** INSTRUCTIONS TO FOLLOW **
Filter the records below for the word "Bundle". Copy each line that holds it.

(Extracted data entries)
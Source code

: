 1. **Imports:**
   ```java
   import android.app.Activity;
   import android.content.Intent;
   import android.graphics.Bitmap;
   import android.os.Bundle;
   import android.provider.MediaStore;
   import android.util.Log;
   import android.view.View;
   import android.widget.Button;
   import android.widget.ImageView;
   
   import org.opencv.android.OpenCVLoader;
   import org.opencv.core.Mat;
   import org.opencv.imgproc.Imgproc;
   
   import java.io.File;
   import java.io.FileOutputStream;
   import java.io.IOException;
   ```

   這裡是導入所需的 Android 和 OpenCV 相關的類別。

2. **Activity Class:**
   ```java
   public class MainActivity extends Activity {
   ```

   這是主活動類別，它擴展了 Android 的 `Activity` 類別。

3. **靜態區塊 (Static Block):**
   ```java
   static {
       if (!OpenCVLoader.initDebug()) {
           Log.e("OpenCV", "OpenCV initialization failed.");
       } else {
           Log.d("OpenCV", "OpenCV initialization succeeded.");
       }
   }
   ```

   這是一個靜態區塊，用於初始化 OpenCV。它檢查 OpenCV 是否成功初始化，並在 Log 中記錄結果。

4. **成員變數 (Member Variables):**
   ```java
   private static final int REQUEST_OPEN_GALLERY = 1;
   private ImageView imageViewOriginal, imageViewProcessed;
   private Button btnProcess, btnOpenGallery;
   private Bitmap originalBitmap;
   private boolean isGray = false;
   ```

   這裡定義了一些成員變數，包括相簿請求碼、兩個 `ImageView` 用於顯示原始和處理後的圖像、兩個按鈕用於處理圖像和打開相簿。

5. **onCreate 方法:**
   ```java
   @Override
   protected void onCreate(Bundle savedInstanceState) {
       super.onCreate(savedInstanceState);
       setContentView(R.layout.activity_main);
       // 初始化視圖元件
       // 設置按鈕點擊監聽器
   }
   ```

...

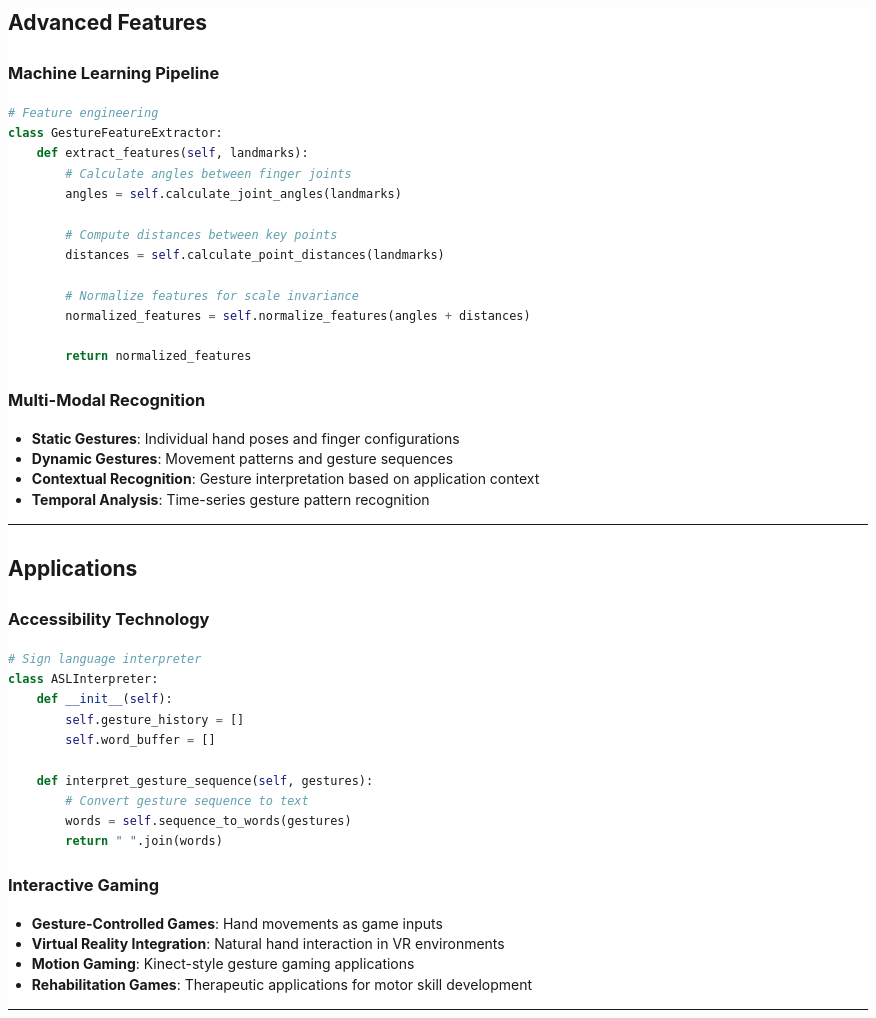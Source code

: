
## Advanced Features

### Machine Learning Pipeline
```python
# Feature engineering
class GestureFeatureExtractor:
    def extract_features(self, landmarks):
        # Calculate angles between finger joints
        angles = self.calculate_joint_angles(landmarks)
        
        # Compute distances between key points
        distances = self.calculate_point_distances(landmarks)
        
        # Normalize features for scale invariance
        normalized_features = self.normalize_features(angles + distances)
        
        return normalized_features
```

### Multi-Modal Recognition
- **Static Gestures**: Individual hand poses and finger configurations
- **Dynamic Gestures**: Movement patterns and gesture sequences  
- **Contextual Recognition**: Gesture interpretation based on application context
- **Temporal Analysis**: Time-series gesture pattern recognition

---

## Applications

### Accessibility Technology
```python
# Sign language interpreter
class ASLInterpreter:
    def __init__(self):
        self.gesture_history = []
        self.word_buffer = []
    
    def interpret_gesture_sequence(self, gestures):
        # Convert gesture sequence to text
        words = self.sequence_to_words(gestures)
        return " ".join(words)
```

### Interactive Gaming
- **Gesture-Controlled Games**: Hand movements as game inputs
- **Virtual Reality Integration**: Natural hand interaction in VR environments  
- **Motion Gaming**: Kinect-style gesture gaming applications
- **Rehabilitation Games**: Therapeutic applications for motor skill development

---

** ANSWER SECTION **
   import android.os.Bundle;
   protected void onCreate(Bundle savedInstanceState) {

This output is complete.